PROVIDED ENTRIES:
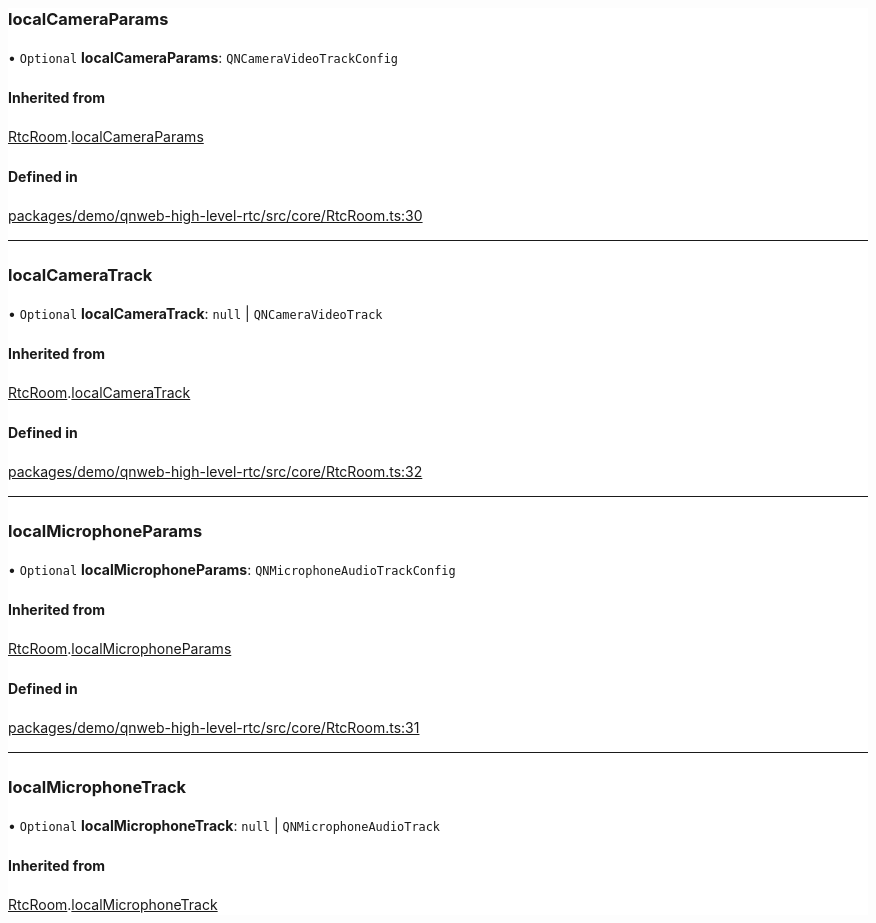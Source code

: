 ### localCameraParams

• `Optional` **localCameraParams**: `QNCameraVideoTrackConfig`

#### Inherited from

[RtcRoom](RtcRoom.md).[localCameraParams](RtcRoom.md#localcameraparams)

#### Defined in

[packages/demo/qnweb-high-level-rtc/src/core/RtcRoom.ts:30](https://github.com/Spencer17x/solutions/blob/84e2f808/Frontend/front-end-solutions/packages/demo/qnweb-high-level-rtc/src/core/RtcRoom.ts#L30)

___

### localCameraTrack

• `Optional` **localCameraTrack**: ``null`` \| `QNCameraVideoTrack`

#### Inherited from

[RtcRoom](RtcRoom.md).[localCameraTrack](RtcRoom.md#localcameratrack)

#### Defined in

[packages/demo/qnweb-high-level-rtc/src/core/RtcRoom.ts:32](https://github.com/Spencer17x/solutions/blob/84e2f808/Frontend/front-end-solutions/packages/demo/qnweb-high-level-rtc/src/core/RtcRoom.ts#L32)

___

### localMicrophoneParams

• `Optional` **localMicrophoneParams**: `QNMicrophoneAudioTrackConfig`

#### Inherited from

[RtcRoom](RtcRoom.md).[localMicrophoneParams](RtcRoom.md#localmicrophoneparams)

#### Defined in

[packages/demo/qnweb-high-level-rtc/src/core/RtcRoom.ts:31](https://github.com/Spencer17x/solutions/blob/84e2f808/Frontend/front-end-solutions/packages/demo/qnweb-high-level-rtc/src/core/RtcRoom.ts#L31)

___

### localMicrophoneTrack

• `Optional` **localMicrophoneTrack**: ``null`` \| `QNMicrophoneAudioTrack`

#### Inherited from

[RtcRoom](RtcRoom.md).[localMicrophoneTrack](RtcRoom.md#localmicrophonetrack)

EXERCISE AIM:
Exactly one number is the expected answer: the count of lines in the entries where the word "localMicrophoneParams" is found.

FINAL ANSWER:
3